Our data files are all EPSG:4326.

  1. Use shp2pgsql command to write a SQL file that will contain table and data information for PostgreSQL to upload:
$ shp2pgsql -s <SRID> -I <path to shp file>.shp \
 <new postgres table name> > <path to output sql file>.sql

So our commands to upload all tables will look like:

$ shp2pgsql -s 4326 -I data/schools/schools.shp \
 schools > schools.sql
$ shp2pgsql -s 4326 -I data/school-districts/school-districts.shp \
 districts > school-districts.sql
$ shp2pgsql -s 4326 -I data/census-tracts/census-tracts.shp \
tracts > census-tracts.sql

Then we'll upload the sql file to the database we created:

$ psql --dbname <database> --file <path to output sql file>.sql

Our commands will look like:

$ psql --dbname postgis_intro --file schools.sql
$ psql --dbname postgis_intro --file school-districts.sql
$ psql --dbname postgis_intro --file census-tracts.sql

Viewing tables in QGIS

  1. In the Browser Panel (along left side), right click "PostGIS" and select "New Connection...".
  2. Enter connection information and then click "OK".
  3. You can now access the database's tables in the database manager, which is accessible by clicking "Database" in the menu and choosing "DB Manager...".
  4. In the DB manager you now have two choices:
    • You can add the entire table, as-is, by double-clicking it.
    • You can query the database using SQL and add the query result by opening the "SQL window". To write a query, click the second icon in the DB manager toolbar (it looks like a piece of paper with a wrench on it).

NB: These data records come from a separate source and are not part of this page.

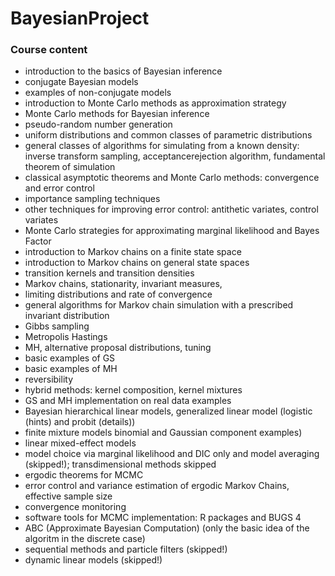 # BayesianProject
### Course content
-	introduction to the basics of Bayesian inference
- conjugate Bayesian models
- examples of non-conjugate models
- introduction to Monte Carlo methods as approximation strategy
- Monte Carlo methods for Bayesian inference
- pseudo-random number generation
- uniform distributions and common classes of parametric distributions
- general classes of algorithms for simulating from a known density: inverse transform sampling, acceptancerejection
algorithm, fundamental theorem of simulation
- classical asymptotic theorems and Monte Carlo methods: convergence and error control
- importance sampling techniques
- other techniques for improving error control: antithetic variates, control variates
- Monte Carlo strategies for approximating marginal likelihood and Bayes Factor
- introduction to Markov chains on a finite state space
- introduction to Markov chains on general state spaces
- transition kernels and transition densities
- Markov chains, stationarity, invariant measures,
- limiting distributions and rate of convergence
- general algorithms for Markov chain simulation with a prescribed invariant distribution
- Gibbs sampling
- Metropolis Hastings
- MH, alternative proposal distributions, tuning
- basic examples of GS
- basic examples of MH
- reversibility
- hybrid methods: kernel composition, kernel mixtures
- GS and MH implementation on real data examples
- Bayesian hierarchical linear models, generalized linear model (logistic (hints) and probit (details))
- finite mixture models binomial and Gaussian component examples)
- linear mixed-effect models
- model choice via marginal likelihood and DIC only and model averaging (skipped!); transdimensional
methods skipped
- ergodic theorems for MCMC
- error control and variance estimation of ergodic Markov Chains, effective sample size
- convergence monitoring
- software tools for MCMC implementation: R packages and BUGS
4
- ABC (Approximate Bayesian Computation) (only the basic idea of the algoritm in the discrete case)
- sequential methods and particle filters (skipped!)
- dynamic linear models (skipped!)
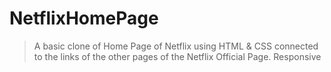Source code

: # NetflixHomePage
> A basic clone of Home Page of Netflix using HTML & CSS connected to the links of the other pages of the Netflix Official Page.
> Responsive
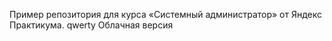 Пример репозитория для курса «Системный администратор» от Яндекс Практикума.
qwerty
Облачная версия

Enter your query in that window and use the options at the bottom of the pane to add it to your project.

Spatial queries

PostGIS adds almost 300 new functions and operators to PostgreSQL that can do everything from basic spatial calculations to complex aggregations. It's easy to recognize these new functions because they all use the ST_ prefix (for spatial type), as you'll see below:

Basic calculations

Many functions perform simple calculations on a single geometry or pair of geometries. For example, we can see the area of each of our census tracts using the ST_Area function:

SELECT name, ST_Area(geom)
FROM tracts
ORDER BY id;

ST_Area and many functions like it that output measurements report them in the coordinate system of the geometries you're using in your query. In our case, that's WGS84, which tells us that the first census tract in our results has an area of 0.046862144283. That's because our coordinate system is in degrees.

If we had been using, say, NAD83 / Texas South Central, which is in feet, we would've gotten our answer in feet. We can see that in action if we transform our geometries to that coordinate system with ST_Transform:

SELECT name, ST_Area(ST_Transform(geom, 2278))
FROM tracts
ORDER BY id;

We now get an answer of 5296730440.84863 (square feet).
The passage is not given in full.